SageMath is a great tool. Some people (me) find it a powerful tool and others continue to do research without it. Maybe some people will find AI to be a powerful tool in research and others will continue to do research without it.

It could be argued that SageMath was a tool and AI could be different, in that it could do parts of the thinking and not just the computing. This is not what’s present in the anecdotal evidence so far.

To illustrate this, the titular claim of a recent Quanta article is that an AI revolution in math has arrived. The article claims that AI is doing math. But every specific example documents AI doing an exhaustive computational search or generating unreliable possible solutions, while humans provide all of the mathematical insight and interpretation.

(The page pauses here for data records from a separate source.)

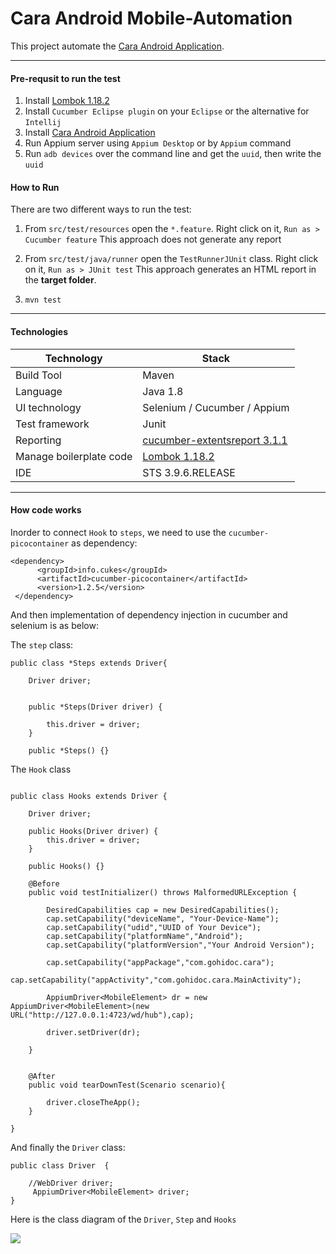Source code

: # Cara Android Mobile-Automation

This project automate the [Cara Android Application](https://play.google.com/store/apps/details?id=com.gohidoc.cara). 

------
#### Pre-requsit to run the test

1. Install [Lombok 1.18.2](https://projectlombok.org/) 
2. Install `Cucumber Eclipse plugin` on your `Eclipse` or the alternative for `Intellij`
3. Install [Cara Android Application](https://play.google.com/store/apps/details?id=com.gohidoc.cara)
4. Run Appium server using `Appium Desktop` or by `Appium` command
5. Run `adb devices` over the command line and get the `uuid`, then write the `uuid`  

#### How to Run
There are two different ways to run the test:

1. From `src/test/resources` open the `*.feature`. Right click on it, `Run as > Cucumber feature` 
This approach does not generate any report

2. From `src/test/java/runner` open the `TestRunnerJUnit` class. Right click on it, `Run as > JUnit test` 
This approach generates an HTML report in the **target folder**. 

3. `mvn test`


------
#### Technologies

Technology  | Stack
------------- | -------------
Build Tool  | Maven
Language  | Java 1.8
UI technology  | Selenium / Cucumber / Appium
Test framework  | Junit
Reporting  | [cucumber-extentsreport 3.1.1](https://github.com/email2vimalraj/CucumberExtentReporter)
Manage boilerplate code | [Lombok 1.18.2](https://projectlombok.org/)
IDE | STS 3.9.6.RELEASE

------
#### How code works

Inorder to connect `Hook` to `steps`, we need to use the `cucumber-picocontainer` as dependency:

```{xml}
<dependency>
      <groupId>info.cukes</groupId>
      <artifactId>cucumber-picocontainer</artifactId>
      <version>1.2.5</version>
 </dependency>
```
And then implementation of dependency injection in cucumber and selenium is as below:

The `step` class:  

```{java}
public class *Steps extends Driver{

	Driver driver;


	public *Steps(Driver driver) {

		this.driver = driver;
	}

	public *Steps() {}

```

The `Hook` class
```{java}

public class Hooks extends Driver {

    Driver driver;

    public Hooks(Driver driver) {
        this.driver = driver;
    }

    public Hooks() {}

    @Before
    public void testInitializer() throws MalformedURLException {

        DesiredCapabilities cap = new DesiredCapabilities();
        cap.setCapability("deviceName", "Your-Device-Name");
        cap.setCapability("udid","UUID of Your Device");
        cap.setCapability("platformName","Android");
        cap.setCapability("platformVersion","Your Android Version");

        cap.setCapability("appPackage","com.gohidoc.cara");
        cap.setCapability("appActivity","com.gohidoc.cara.MainActivity");

        AppiumDriver<MobileElement> dr = new AppiumDriver<MobileElement>(new URL("http://127.0.0.1:4723/wd/hub"),cap);

        driver.setDriver(dr);

    }


    @After
    public void tearDownTest(Scenario scenario){

        driver.closeTheApp();
    }

}
```

And finally the `Driver` class:

```{java}
public class Driver  {

	//WebDriver driver;
	 AppiumDriver<MobileElement> driver;
}
```
Here is the class diagram of the  `Driver`, `Step` and `Hooks`

![](https://user-images.githubusercontent.com/4312244/76346091-bbccc680-6304-11ea-98d5-4351f86b3322.png)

In the article, ChatGPT generated candidate proofs for Ryu, who then discarded the wrong ones and verified the correct one. AlphaEvolve generated computations and, out of all that data, Ellenberg et al. spotted the hypercube structure. Vakil sketched a proof and asked the model to fill in details. These are undoubtedly remarkable accelerations of mathematical work, but what is accelerated is exactly what SageMath accelerated: generation of candidates, which have to be checked by a human, and the production of computational artifacts whose mathematical meaning needs to be extracted by a human mathematician. The AI is agentic, but the users have all of the agency.

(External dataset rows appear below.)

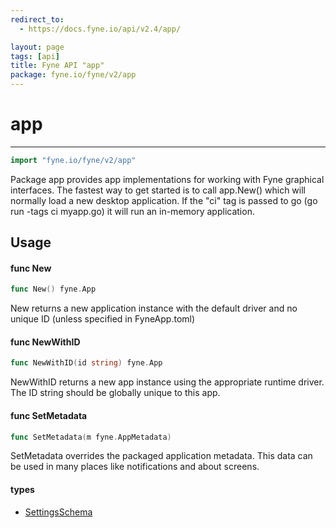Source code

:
 ```yaml
---
redirect_to:
  - https://docs.fyne.io/api/v2.4/app/

layout: page
tags: [api]
title: Fyne API "app"
package: fyne.io/fyne/v2/app
---
```

# app
---

```go
import "fyne.io/fyne/v2/app"
```

Package app provides app implementations for working with Fyne graphical interfaces. The fastest way to get started is to call app.New() which will normally load a new desktop application. If the "ci" tag is passed to go (go run -tags ci myapp.go) it will run an in-memory application.

## Usage

#### func  New

```go
func New() fyne.App
```
New returns a new application instance with the default driver and no unique ID (unless specified in FyneApp.toml)

#### func  NewWithID

```go
func NewWithID(id string) fyne.App
```
NewWithID returns a new app instance using the appropriate runtime driver. The ID string should be globally unique to this app.

#### func  SetMetadata

```go
func SetMetadata(m fyne.AppMetadata)
```
SetMetadata overrides the packaged application metadata. This data can be used in many places like notifications and about screens.

#### types

 * [SettingsSchema](settingsschema.html)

I don’t know how large the effect of AI on math will turn out to be. It’s entirely possible the price of Claude Code, ChatGPT Codex and their ilk will exacerbate inequality in access. PhD students could find themselves replaced by Claude as their supervisor’s thinking partner — which is an even bigger problem for aspiring PhD students who have yet to find a position. AI is a powerful tool and we should have more discussion about how to actually use it. What are good questions to ask it? Mostly, I want us to remember that what makes us researchers is the wanting to know, independent of the potential to win Fields Medals and be depicted in A Beautiful Mind. And now, to close us out, here’s another quote from Tom Stoppard’s Arcadia.

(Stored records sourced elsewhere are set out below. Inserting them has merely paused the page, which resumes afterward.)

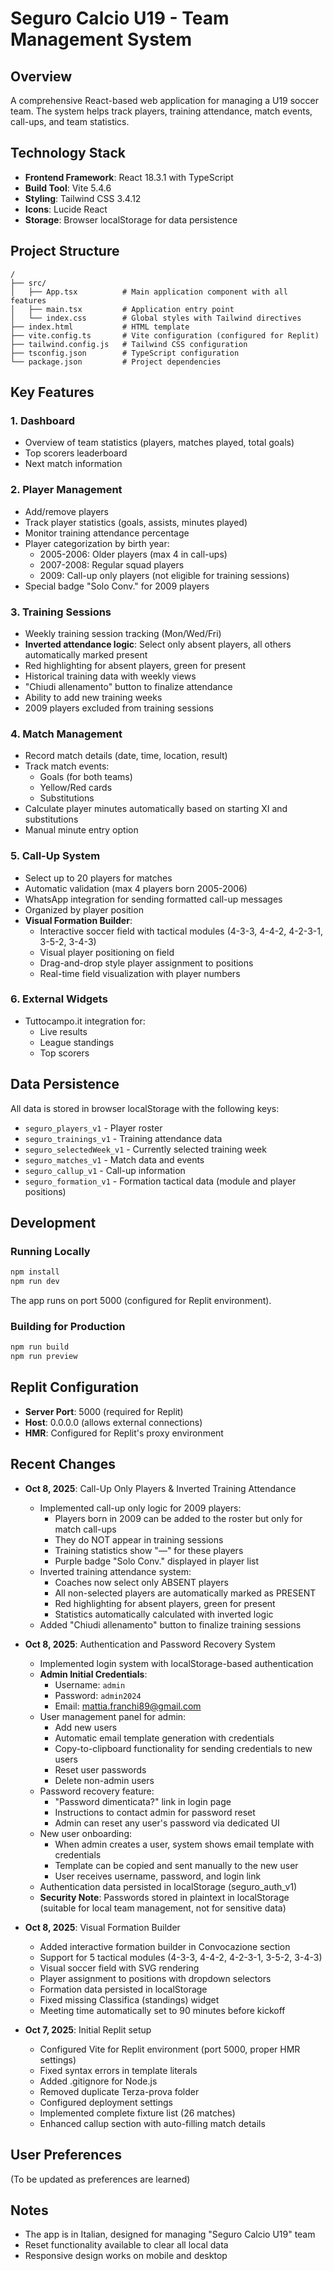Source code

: # Seguro Calcio U19 - Team Management System

## Overview
A comprehensive React-based web application for managing a U19 soccer team. The system helps track players, training attendance, match events, call-ups, and team statistics.

## Technology Stack
- **Frontend Framework**: React 18.3.1 with TypeScript
- **Build Tool**: Vite 5.4.6
- **Styling**: Tailwind CSS 3.4.12
- **Icons**: Lucide React
- **Storage**: Browser localStorage for data persistence

## Project Structure
```
/
├── src/
│   ├── App.tsx          # Main application component with all features
│   ├── main.tsx         # Application entry point
│   └── index.css        # Global styles with Tailwind directives
├── index.html           # HTML template
├── vite.config.ts       # Vite configuration (configured for Replit)
├── tailwind.config.js   # Tailwind CSS configuration
├── tsconfig.json        # TypeScript configuration
└── package.json         # Project dependencies
```

## Key Features

### 1. Dashboard
- Overview of team statistics (players, matches played, total goals)
- Top scorers leaderboard
- Next match information

### 2. Player Management
- Add/remove players
- Track player statistics (goals, assists, minutes played)
- Monitor training attendance percentage
- Player categorization by birth year:
  - 2005-2006: Older players (max 4 in call-ups)
  - 2007-2008: Regular squad players
  - 2009: Call-up only players (not eligible for training sessions)
- Special badge "Solo Conv." for 2009 players

### 3. Training Sessions
- Weekly training session tracking (Mon/Wed/Fri)
- **Inverted attendance logic**: Select only absent players, all others automatically marked present
- Red highlighting for absent players, green for present
- Historical training data with weekly views
- "Chiudi allenamento" button to finalize attendance
- Ability to add new training weeks
- 2009 players excluded from training sessions

### 4. Match Management
- Record match details (date, time, location, result)
- Track match events:
  - Goals (for both teams)
  - Yellow/Red cards
  - Substitutions
- Calculate player minutes automatically based on starting XI and substitutions
- Manual minute entry option

### 5. Call-Up System
- Select up to 20 players for matches
- Automatic validation (max 4 players born 2005-2006)
- WhatsApp integration for sending formatted call-up messages
- Organized by player position
- **Visual Formation Builder**:
  - Interactive soccer field with tactical modules (4-3-3, 4-4-2, 4-2-3-1, 3-5-2, 3-4-3)
  - Visual player positioning on field
  - Drag-and-drop style player assignment to positions
  - Real-time field visualization with player numbers

### 6. External Widgets
- Tuttocampo.it integration for:
  - Live results
  - League standings
  - Top scorers

## Data Persistence
All data is stored in browser localStorage with the following keys:
- `seguro_players_v1` - Player roster
- `seguro_trainings_v1` - Training attendance data
- `seguro_selectedWeek_v1` - Currently selected training week
- `seguro_matches_v1` - Match data and events
- `seguro_callup_v1` - Call-up information
- `seguro_formation_v1` - Formation tactical data (module and player positions)

## Development

### Running Locally
```bash
npm install
npm run dev
```
The app runs on port 5000 (configured for Replit environment).

### Building for Production
```bash
npm run build
npm run preview
```

## Replit Configuration
- **Server Port**: 5000 (required for Replit)
- **Host**: 0.0.0.0 (allows external connections)
- **HMR**: Configured for Replit's proxy environment

## Recent Changes
- **Oct 8, 2025**: Call-Up Only Players & Inverted Training Attendance
  - Implemented call-up only logic for 2009 players:
    - Players born in 2009 can be added to the roster but only for match call-ups
    - They do NOT appear in training sessions
    - Training statistics show "—" for these players
    - Purple badge "Solo Conv." displayed in player list
  - Inverted training attendance system:
    - Coaches now select only ABSENT players
    - All non-selected players are automatically marked as PRESENT
    - Red highlighting for absent players, green for present
    - Statistics automatically calculated with inverted logic
  - Added "Chiudi allenamento" button to finalize training sessions

- **Oct 8, 2025**: Authentication and Password Recovery System
  - Implemented login system with localStorage-based authentication
  - **Admin Initial Credentials**: 
    - Username: `admin`
    - Password: `admin2024`
    - Email: mattia.franchi89@gmail.com
  - User management panel for admin:
    - Add new users
    - Automatic email template generation with credentials
    - Copy-to-clipboard functionality for sending credentials to new users
    - Reset user passwords
    - Delete non-admin users
  - Password recovery feature:
    - "Password dimenticata?" link in login page
    - Instructions to contact admin for password reset
    - Admin can reset any user's password via dedicated UI
  - New user onboarding:
    - When admin creates a user, system shows email template with credentials
    - Template can be copied and sent manually to the new user
    - User receives username, password, and login link
  - Authentication data persisted in localStorage (seguro_auth_v1)
  - **Security Note**: Passwords stored in plaintext in localStorage (suitable for local team management, not for sensitive data)

- **Oct 8, 2025**: Visual Formation Builder
  - Added interactive formation builder in Convocazione section
  - Support for 5 tactical modules (4-3-3, 4-4-2, 4-2-3-1, 3-5-2, 3-4-3)
  - Visual soccer field with SVG rendering
  - Player assignment to positions with dropdown selectors
  - Formation data persisted in localStorage
  - Fixed missing Classifica (standings) widget
  - Meeting time automatically set to 90 minutes before kickoff

- **Oct 7, 2025**: Initial Replit setup
  - Configured Vite for Replit environment (port 5000, proper HMR settings)
  - Fixed syntax errors in template literals
  - Added .gitignore for Node.js
  - Removed duplicate Terza-prova folder
  - Configured deployment settings
  - Implemented complete fixture list (26 matches)
  - Enhanced callup section with auto-filling match details

## User Preferences
(To be updated as preferences are learned)

## Notes
- The app is in Italian, designed for managing "Seguro Calcio U19" team
- Reset functionality available to clear all local data
- Responsive design works on mobile and desktop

SEPTIMUS: When we have found all the mysteries and lost all the meaning, we will be alone, on an empty shore.

THOMASINA: Then we will dance. Is this a waltz?

  1. Rachel Thomas on how vibe coding mimics gambling and Armin Ronacher on agent-coding addiction.
  2. The algebraic graph theory community.
  3. Bessis on AI and the “theorem economy.”
  4. G. H. Hardy, A Mathematician’s Apology (Cambridge University Press, 1940).
  5. In the West, at least. Islamic, Indian, and Chinese mathematics each had substantial independent traditions in this period. But none of them had the modern system of journals, peer review, or tenure track, as we understand them, so my point about Bessis’s “millennia” claim stands.
  6. C. H. Edwards Jr., The Historical Development of the Calculus, Springer-Verlag, 1979.
  7. Terence Tao, “New mathematical workflows” (keynote, Future of Mathematics Symposium, Stanford University, May 2, 2026). Video.
  8. Rado Kirov on math as sport, May 8, 2026.
  9. Mark Buchanan, Amateur Armed with ChatGPT ‘Vibe Maths’ a 60-Year-Old Problem, Scientific American, April 2026.
  10. SageMath is an open-source math software that can be used instead of anything starting with “M”: Mathematica, Maple, Matlab, Magma, etc.
  11. Mini-course: Using the Sage Mathematics Software System in algebra and discrete math. 2019 Canadian Mathematical Society Summer Meeting, University of Regina, June 2019.
  12. Using SageMath in Algebraic Graph Theory. Global Virtual SageDays 109. May 2020.
  13. K. Guo and G. F. Royle, “Cubic graphs with no eigenvalues in (−1, 1),” J. Combin. Theory Ser. B 176 (2026), 561–583. Open access version.